TASK:
From the data below, return all lines holding the string "example".

DATA FOR REVIEW:
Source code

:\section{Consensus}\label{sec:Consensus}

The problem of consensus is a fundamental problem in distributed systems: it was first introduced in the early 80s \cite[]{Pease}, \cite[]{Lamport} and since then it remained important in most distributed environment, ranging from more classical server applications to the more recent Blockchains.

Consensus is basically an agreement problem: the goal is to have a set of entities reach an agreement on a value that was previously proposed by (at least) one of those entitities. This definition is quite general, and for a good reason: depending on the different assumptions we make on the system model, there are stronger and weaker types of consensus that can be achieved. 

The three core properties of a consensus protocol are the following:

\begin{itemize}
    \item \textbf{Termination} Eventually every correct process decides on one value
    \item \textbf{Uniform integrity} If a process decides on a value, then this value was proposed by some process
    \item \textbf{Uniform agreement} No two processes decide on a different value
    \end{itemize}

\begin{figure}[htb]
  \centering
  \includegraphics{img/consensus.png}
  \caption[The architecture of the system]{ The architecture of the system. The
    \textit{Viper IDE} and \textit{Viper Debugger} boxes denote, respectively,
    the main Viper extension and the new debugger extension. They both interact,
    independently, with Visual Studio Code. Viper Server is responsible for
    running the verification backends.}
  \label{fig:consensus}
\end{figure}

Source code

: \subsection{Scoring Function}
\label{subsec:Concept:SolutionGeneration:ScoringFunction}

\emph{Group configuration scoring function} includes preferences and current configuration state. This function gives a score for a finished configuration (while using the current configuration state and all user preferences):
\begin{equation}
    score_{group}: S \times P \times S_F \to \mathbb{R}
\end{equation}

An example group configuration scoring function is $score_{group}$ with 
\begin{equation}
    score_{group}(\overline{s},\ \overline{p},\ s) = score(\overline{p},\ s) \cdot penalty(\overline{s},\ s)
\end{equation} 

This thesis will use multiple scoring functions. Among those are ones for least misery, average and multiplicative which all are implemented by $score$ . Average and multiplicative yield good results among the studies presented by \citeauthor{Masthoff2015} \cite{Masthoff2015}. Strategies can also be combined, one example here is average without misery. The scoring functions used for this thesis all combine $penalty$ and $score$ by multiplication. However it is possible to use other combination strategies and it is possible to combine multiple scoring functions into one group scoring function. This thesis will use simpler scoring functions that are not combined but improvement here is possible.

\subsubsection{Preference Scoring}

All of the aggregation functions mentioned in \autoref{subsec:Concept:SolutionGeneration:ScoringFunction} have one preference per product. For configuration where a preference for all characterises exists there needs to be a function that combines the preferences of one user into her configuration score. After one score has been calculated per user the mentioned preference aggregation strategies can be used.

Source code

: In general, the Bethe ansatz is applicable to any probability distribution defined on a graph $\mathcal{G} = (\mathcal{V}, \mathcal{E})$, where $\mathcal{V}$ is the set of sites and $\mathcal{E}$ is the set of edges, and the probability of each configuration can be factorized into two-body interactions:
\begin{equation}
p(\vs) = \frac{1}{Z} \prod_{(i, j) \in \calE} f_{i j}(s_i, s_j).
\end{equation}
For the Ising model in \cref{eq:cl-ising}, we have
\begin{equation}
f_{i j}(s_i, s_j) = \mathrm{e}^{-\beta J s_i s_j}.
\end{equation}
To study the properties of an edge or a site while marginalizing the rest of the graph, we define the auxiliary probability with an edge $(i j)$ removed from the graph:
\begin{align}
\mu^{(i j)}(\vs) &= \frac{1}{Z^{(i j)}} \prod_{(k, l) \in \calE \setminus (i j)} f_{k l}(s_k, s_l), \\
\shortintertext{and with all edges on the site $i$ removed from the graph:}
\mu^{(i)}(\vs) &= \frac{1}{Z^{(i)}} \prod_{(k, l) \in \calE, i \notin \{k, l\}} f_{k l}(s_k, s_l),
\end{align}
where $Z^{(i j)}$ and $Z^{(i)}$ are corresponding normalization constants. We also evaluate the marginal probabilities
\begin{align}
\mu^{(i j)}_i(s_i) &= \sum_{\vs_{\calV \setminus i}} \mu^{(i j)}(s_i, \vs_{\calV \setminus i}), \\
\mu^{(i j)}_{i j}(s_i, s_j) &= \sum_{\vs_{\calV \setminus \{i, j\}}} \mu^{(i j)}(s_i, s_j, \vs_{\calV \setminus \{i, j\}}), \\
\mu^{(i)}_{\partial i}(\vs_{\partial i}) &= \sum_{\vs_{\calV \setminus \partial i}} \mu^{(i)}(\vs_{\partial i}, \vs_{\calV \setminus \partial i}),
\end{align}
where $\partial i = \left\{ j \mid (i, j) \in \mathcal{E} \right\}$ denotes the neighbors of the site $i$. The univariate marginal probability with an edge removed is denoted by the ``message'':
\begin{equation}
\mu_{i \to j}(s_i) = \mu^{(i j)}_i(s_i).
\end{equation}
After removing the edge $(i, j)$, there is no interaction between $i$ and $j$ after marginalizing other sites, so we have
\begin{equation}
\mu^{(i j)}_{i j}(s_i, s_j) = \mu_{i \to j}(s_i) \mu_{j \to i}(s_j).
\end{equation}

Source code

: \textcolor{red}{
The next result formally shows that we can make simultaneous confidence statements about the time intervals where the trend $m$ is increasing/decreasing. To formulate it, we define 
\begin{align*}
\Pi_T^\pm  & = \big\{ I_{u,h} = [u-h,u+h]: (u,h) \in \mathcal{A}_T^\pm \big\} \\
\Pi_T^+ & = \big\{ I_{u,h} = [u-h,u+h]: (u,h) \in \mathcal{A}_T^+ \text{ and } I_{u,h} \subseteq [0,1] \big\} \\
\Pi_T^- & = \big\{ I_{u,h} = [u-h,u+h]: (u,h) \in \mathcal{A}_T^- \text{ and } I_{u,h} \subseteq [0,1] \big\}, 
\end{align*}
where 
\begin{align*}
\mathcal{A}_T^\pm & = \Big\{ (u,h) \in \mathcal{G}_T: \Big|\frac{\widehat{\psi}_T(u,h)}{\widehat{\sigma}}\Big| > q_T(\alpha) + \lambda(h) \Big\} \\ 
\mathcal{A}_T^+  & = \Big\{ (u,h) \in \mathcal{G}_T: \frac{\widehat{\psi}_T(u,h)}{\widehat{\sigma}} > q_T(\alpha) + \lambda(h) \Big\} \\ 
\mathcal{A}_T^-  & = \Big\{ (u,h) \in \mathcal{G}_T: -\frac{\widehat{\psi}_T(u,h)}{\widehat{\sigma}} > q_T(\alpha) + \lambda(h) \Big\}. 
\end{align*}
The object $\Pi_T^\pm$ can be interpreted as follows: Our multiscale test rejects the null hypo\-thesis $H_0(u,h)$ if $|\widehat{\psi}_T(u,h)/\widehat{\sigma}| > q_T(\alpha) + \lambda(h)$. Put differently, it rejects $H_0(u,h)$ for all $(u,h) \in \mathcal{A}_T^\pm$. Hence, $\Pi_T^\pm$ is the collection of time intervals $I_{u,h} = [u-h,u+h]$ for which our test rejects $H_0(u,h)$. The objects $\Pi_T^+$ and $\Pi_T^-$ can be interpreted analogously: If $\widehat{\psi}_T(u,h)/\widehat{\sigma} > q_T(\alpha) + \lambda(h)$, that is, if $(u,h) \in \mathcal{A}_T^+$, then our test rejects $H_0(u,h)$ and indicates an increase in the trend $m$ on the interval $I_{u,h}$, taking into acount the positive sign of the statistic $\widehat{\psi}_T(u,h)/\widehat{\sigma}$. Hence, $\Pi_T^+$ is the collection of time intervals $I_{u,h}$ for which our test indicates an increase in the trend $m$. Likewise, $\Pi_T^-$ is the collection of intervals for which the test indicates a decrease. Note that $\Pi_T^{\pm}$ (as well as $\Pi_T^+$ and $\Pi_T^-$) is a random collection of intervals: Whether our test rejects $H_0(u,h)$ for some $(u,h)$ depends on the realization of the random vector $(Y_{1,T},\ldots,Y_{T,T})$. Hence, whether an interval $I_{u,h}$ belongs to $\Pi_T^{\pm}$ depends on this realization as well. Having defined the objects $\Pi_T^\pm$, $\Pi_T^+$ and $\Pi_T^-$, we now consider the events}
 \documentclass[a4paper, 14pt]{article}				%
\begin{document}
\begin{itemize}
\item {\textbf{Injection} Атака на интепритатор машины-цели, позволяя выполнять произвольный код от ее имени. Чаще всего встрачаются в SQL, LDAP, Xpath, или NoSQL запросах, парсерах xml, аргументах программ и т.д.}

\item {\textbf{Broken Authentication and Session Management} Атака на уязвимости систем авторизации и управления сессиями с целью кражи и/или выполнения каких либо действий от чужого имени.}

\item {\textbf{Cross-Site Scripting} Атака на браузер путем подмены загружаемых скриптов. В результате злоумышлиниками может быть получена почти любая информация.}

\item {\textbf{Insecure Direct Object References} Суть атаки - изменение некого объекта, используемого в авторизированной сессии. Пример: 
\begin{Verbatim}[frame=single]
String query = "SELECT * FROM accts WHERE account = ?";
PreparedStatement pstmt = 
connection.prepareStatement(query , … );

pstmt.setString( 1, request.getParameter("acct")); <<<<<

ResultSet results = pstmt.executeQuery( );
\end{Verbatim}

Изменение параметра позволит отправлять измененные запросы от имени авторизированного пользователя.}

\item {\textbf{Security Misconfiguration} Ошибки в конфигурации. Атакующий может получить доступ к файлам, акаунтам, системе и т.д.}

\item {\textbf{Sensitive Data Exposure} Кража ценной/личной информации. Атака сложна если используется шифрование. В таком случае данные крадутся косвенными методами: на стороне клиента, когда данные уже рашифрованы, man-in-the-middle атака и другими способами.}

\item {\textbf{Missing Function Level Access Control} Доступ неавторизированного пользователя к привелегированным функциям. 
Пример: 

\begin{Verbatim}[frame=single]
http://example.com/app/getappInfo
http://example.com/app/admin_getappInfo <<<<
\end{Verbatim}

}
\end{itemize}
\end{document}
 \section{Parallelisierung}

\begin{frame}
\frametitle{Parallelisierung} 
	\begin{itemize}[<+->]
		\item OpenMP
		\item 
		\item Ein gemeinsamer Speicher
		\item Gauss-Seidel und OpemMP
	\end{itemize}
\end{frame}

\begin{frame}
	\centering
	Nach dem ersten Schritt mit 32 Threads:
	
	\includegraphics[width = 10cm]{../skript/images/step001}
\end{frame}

ANSWER SPACE:
An example group configuration scoring function is $score_{group}$ with 
This thesis will use multiple scoring functions. Among those are ones for least misery, average and multiplicative which all are implemented by $score$ . Average and multiplicative yield good results among the studies presented by \citeauthor{Masthoff2015} \cite{Masthoff2015}. Strategies can also be combined, one example here is average without misery. The scoring functions used for this thesis all combine $penalty$ and $score$ by multiplication. However it is possible to use other combination strategies and it is possible to combine multiple scoring functions into one group scoring function. This thesis will use simpler scoring functions that are not combined but improvement here is possible.
http://example.com/app/getappInfo
http://example.com/app/admin_getappInfo <<<<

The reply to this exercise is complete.